'''

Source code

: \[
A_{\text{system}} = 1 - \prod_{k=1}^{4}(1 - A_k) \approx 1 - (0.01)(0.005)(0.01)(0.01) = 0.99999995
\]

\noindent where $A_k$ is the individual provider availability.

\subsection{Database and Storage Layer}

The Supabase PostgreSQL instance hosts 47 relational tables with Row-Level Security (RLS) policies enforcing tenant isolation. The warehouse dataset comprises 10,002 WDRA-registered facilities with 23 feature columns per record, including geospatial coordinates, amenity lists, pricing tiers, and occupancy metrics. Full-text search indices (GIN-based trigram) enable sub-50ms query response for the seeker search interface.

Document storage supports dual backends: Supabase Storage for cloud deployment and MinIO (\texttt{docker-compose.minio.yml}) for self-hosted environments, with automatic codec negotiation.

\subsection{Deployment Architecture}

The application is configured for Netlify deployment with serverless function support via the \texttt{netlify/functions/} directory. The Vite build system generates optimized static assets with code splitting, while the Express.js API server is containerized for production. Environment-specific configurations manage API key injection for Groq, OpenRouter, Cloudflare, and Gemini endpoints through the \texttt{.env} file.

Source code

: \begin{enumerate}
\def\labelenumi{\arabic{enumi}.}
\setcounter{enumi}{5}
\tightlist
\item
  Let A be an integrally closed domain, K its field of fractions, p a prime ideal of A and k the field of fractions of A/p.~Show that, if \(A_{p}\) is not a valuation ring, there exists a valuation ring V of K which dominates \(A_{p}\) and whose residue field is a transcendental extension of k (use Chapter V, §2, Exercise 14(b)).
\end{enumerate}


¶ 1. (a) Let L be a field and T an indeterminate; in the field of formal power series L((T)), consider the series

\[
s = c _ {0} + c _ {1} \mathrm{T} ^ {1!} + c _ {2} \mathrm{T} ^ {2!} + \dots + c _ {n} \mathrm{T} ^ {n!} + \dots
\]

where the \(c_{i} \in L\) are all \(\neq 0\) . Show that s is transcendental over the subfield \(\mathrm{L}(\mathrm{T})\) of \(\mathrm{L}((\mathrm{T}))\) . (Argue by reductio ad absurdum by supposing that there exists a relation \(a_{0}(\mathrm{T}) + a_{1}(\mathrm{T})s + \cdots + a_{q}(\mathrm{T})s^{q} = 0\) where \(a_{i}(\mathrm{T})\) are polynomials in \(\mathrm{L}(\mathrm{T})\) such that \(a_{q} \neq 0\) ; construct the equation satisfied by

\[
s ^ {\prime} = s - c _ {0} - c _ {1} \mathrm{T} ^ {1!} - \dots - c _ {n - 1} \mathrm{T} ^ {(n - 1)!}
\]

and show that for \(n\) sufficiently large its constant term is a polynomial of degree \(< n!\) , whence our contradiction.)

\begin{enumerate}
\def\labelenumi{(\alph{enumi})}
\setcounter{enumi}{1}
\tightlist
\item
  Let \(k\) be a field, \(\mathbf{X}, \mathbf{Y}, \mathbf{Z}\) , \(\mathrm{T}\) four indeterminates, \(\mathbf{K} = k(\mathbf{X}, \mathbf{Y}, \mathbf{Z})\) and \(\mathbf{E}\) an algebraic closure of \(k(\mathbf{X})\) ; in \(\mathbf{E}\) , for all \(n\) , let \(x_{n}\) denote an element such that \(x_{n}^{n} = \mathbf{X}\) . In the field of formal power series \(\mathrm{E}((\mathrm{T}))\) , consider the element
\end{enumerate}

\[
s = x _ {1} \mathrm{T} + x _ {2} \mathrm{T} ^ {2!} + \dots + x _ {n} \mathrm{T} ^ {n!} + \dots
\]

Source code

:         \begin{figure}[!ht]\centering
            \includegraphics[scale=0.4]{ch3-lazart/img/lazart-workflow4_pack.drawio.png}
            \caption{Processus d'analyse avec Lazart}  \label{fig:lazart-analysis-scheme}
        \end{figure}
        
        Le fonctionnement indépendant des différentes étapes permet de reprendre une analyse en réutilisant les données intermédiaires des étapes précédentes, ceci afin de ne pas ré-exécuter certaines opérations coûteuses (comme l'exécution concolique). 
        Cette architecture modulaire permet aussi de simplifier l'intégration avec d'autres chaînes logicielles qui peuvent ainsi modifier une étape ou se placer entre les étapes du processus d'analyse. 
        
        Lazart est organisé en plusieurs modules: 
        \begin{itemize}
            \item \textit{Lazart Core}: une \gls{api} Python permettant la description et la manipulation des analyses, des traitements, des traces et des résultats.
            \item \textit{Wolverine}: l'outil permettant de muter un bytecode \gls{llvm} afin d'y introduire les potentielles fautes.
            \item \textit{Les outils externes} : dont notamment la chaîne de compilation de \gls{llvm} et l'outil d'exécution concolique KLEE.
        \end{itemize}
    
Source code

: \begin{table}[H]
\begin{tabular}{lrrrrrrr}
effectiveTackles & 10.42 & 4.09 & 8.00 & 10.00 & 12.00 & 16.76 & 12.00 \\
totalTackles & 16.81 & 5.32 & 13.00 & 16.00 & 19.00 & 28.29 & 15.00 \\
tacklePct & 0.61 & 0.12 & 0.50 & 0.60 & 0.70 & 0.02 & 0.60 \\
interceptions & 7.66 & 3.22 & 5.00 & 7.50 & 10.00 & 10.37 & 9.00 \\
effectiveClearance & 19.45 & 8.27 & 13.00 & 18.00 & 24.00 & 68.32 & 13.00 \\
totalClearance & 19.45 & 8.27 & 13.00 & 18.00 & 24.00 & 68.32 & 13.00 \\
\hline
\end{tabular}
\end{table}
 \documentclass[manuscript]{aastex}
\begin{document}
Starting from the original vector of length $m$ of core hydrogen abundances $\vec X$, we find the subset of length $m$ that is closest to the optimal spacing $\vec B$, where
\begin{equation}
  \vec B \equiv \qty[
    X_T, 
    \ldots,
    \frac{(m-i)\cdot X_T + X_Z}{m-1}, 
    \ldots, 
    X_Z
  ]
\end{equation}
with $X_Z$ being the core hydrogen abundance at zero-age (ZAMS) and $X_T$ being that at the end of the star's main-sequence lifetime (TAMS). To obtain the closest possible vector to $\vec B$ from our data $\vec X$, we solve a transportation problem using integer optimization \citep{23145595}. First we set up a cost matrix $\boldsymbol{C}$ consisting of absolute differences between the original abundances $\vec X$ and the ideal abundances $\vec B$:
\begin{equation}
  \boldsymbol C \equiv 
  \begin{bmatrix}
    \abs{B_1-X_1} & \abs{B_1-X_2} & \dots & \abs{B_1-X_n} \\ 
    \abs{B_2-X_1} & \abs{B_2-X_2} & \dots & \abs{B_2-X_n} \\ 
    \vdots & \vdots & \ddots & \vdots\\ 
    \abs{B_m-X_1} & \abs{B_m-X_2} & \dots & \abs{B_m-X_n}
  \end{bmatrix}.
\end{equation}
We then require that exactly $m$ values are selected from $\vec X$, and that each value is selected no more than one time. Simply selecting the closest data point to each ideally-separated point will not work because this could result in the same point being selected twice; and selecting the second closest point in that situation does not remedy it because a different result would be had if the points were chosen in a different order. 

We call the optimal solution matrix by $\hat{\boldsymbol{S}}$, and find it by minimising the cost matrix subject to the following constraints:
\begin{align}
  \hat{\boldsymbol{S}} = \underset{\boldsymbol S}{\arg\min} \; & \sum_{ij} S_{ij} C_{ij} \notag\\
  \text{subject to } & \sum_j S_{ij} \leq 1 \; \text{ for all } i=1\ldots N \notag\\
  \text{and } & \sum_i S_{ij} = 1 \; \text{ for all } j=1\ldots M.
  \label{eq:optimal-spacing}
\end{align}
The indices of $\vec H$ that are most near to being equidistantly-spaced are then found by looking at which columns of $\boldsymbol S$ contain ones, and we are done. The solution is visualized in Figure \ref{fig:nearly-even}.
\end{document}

'''

# Brief
Retype all of the material, exactly as written.

# Task answer
Source code

: \[
A_{\text{system}} = 1 - \prod_{k=1}^{4}(1 - A_k) \approx 1 - (0.01)(0.005)(0.01)(0.01) = 0.99999995
\]

\noindent where $A_k$ is the individual provider availability.

\subsection{Database and Storage Layer}

The Supabase PostgreSQL instance hosts 47 relational tables with Row-Level Security (RLS) policies enforcing tenant isolation. The warehouse dataset comprises 10,002 WDRA-registered facilities with 23 feature columns per record, including geospatial coordinates, amenity lists, pricing tiers, and occupancy metrics. Full-text search indices (GIN-based trigram) enable sub-50ms query response for the seeker search interface.

Document storage supports dual backends: Supabase Storage for cloud deployment and MinIO (\texttt{docker-compose.minio.yml}) for self-hosted environments, with automatic codec negotiation.

\subsection{Deployment Architecture}

The application is configured for Netlify deployment with serverless function support via the \texttt{netlify/functions/} directory. The Vite build system generates optimized static assets with code splitting, while the Express.js API server is containerized for production. Environment-specific configurations manage API key injection for Groq, OpenRouter, Cloudflare, and Gemini endpoints through the \texttt{.env} file.

Source code

: \begin{enumerate}
\def\labelenumi{\arabic{enumi}.}
\setcounter{enumi}{5}
\tightlist
\item
  Let A be an integrally closed domain, K its field of fractions, p a prime ideal of A and k the field of fractions of A/p.~Show that, if \(A_{p}\) is not a valuation ring, there exists a valuation ring V of K which dominates \(A_{p}\) and whose residue field is a transcendental extension of k (use Chapter V, §2, Exercise 14(b)).
\end{enumerate}


¶ 1. (a) Let L be a field and T an indeterminate; in the field of formal power series L((T)), consider the series

\[
s = c _ {0} + c _ {1} \mathrm{T} ^ {1!} + c _ {2} \mathrm{T} ^ {2!} + \dots + c _ {n} \mathrm{T} ^ {n!} + \dots
\]

where the \(c_{i} \in L\) are all \(\neq 0\) . Show that s is transcendental over the subfield \(\mathrm{L}(\mathrm{T})\) of \(\mathrm{L}((\mathrm{T}))\) . (Argue by reductio ad absurdum by supposing that there exists a relation \(a_{0}(\mathrm{T}) + a_{1}(\mathrm{T})s + \cdots + a_{q}(\mathrm{T})s^{q} = 0\) where \(a_{i}(\mathrm{T})\) are polynomials in \(\mathrm{L}(\mathrm{T})\) such that \(a_{q} \neq 0\) ; construct the equation satisfied by

\[
s ^ {\prime} = s - c _ {0} - c _ {1} \mathrm{T} ^ {1!} - \dots - c _ {n - 1} \mathrm{T} ^ {(n - 1)!}
\]

and show that for \(n\) sufficiently large its constant term is a polynomial of degree \(< n!\) , whence our contradiction.)

\begin{enumerate}
\def\labelenumi{(\alph{enumi})}
\setcounter{enumi}{1}
\tightlist
\item
  Let \(k\) be a field, \(\mathbf{X}, \mathbf{Y}, \mathbf{Z}\) , \(\mathrm{T}\) four indeterminates, \(\mathbf{K} = k(\mathbf{X}, \mathbf{Y}, \mathbf{Z})\) and \(\mathbf{E}\) an algebraic closure of \(k(\mathbf{X})\) ; in \(\mathbf{E}\) , for all \(n\) , let \(x_{n}\) denote an element such that \(x_{n}^{n} = \mathbf{X}\) . In the field of formal power series \(\mathrm{E}((\mathrm{T}))\) , consider the element
\end{enumerate}

\[
s = x _ {1} \mathrm{T} + x _ {2} \mathrm{T} ^ {2!} + \dots + x _ {n} \mathrm{T} ^ {n!} + \dots
\]

Source code

:         \begin{figure}[!ht]\centering
            \includegraphics[scale=0.4]{ch3-lazart/img/lazart-workflow4_pack.drawio.png}
            \caption{Processus d'analyse avec Lazart}  \label{fig:lazart-analysis-scheme}
        \end{figure}
        
        Le fonctionnement indépendant des différentes étapes permet de reprendre une analyse en réutilisant les données intermédiaires des étapes précédentes, ceci afin de ne pas ré-exécuter certaines opérations coûteuses (comme l'exécution concolique). 
        Cette architecture modulaire permet aussi de simplifier l'intégration avec d'autres chaînes logicielles qui peuvent ainsi modifier une étape ou se placer entre les étapes du processus d'analyse. 
        
        Lazart est organisé en plusieurs modules: 
        \begin{itemize}
            \item \textit{Lazart Core}: une \gls{api} Python permettant la description et la manipulation des analyses, des traitements, des traces et des résultats.
            \item \textit{Wolverine}: l'outil permettant de muter un bytecode \gls{llvm} afin d'y introduire les potentielles fautes.
            \item \textit{Les outils externes} : dont notamment la chaîne de compilation de \gls{llvm} et l'outil d'exécution concolique KLEE.
        \end{itemize}
    
Source code

: \begin{table}[H]
\begin{tabular}{lrrrrrrr}
effectiveTackles & 10.42 & 4.09 & 8.00 & 10.00 & 12.00 & 16.76 & 12.00 \\
totalTackles & 16.81 & 5.32 & 13.00 & 16.00 & 19.00 & 28.29 & 15.00 \\
tacklePct & 0.61 & 0.12 & 0.50 & 0.60 & 0.70 & 0.02 & 0.60 \\
interceptions & 7.66 & 3.22 & 5.00 & 7.50 & 10.00 & 10.37 & 9.00 \\
effectiveClearance & 19.45 & 8.27 & 13.00 & 18.00 & 24.00 & 68.32 & 13.00 \\
totalClearance & 19.45 & 8.27 & 13.00 & 18.00 & 24.00 & 68.32 & 13.00 \\
\hline
\end{tabular}
\end{table}
 \documentclass[manuscript]{aastex}
\begin{document}
Starting from the original vector of length $m$ of core hydrogen abundances $\vec X$, we find the subset of length $m$ that is closest to the optimal spacing $\vec B$, where
\begin{equation}
  \vec B \equiv \qty[
    X_T, 
    \ldots,
    \frac{(m-i)\cdot X_T + X_Z}{m-1}, 
    \ldots, 
    X_Z
  ]
\end{equation}
with $X_Z$ being the core hydrogen abundance at zero-age (ZAMS) and $X_T$ being that at the end of the star's main-sequence lifetime (TAMS). To obtain the closest possible vector to $\vec B$ from our data $\vec X$, we solve a transportation problem using integer optimization \citep{23145595}. First we set up a cost matrix $\boldsymbol{C}$ consisting of absolute differences between the original abundances $\vec X$ and the ideal abundances $\vec B$:
\begin{equation}
  \boldsymbol C \equiv 
  \begin{bmatrix}
    \abs{B_1-X_1} & \abs{B_1-X_2} & \dots & \abs{B_1-X_n} \\ 
    \abs{B_2-X_1} & \abs{B_2-X_2} & \dots & \abs{B_2-X_n} \\ 
    \vdots & \vdots & \ddots & \vdots\\ 
    \abs{B_m-X_1} & \abs{B_m-X_2} & \dots & \abs{B_m-X_n}
  \end{bmatrix}.
\end{equation}
We then require that exactly $m$ values are selected from $\vec X$, and that each value is selected no more than one time. Simply selecting the closest data point to each ideally-separated point will not work because this could result in the same point being selected twice; and selecting the second closest point in that situation does not remedy it because a different result would be had if the points were chosen in a different order. 

We call the optimal solution matrix by $\hat{\boldsymbol{S}}$, and find it by minimising the cost matrix subject to the following constraints:
\begin{align}
  \hat{\boldsymbol{S}} = \underset{\boldsymbol S}{\arg\min} \; & \sum_{ij} S_{ij} C_{ij} \notag\\
  \text{subject to } & \sum_j S_{ij} \leq 1 \; \text{ for all } i=1\ldots N \notag\\
  \text{and } & \sum_i S_{ij} = 1 \; \text{ for all } j=1\ldots M.
  \label{eq:optimal-spacing}
\end{align}
The indices of $\vec H$ that are most near to being equidistantly-spaced are then found by looking at which columns of $\boldsymbol S$ contain ones, and we are done. The solution is visualized in Figure \ref{fig:nearly-even}.
\end{document}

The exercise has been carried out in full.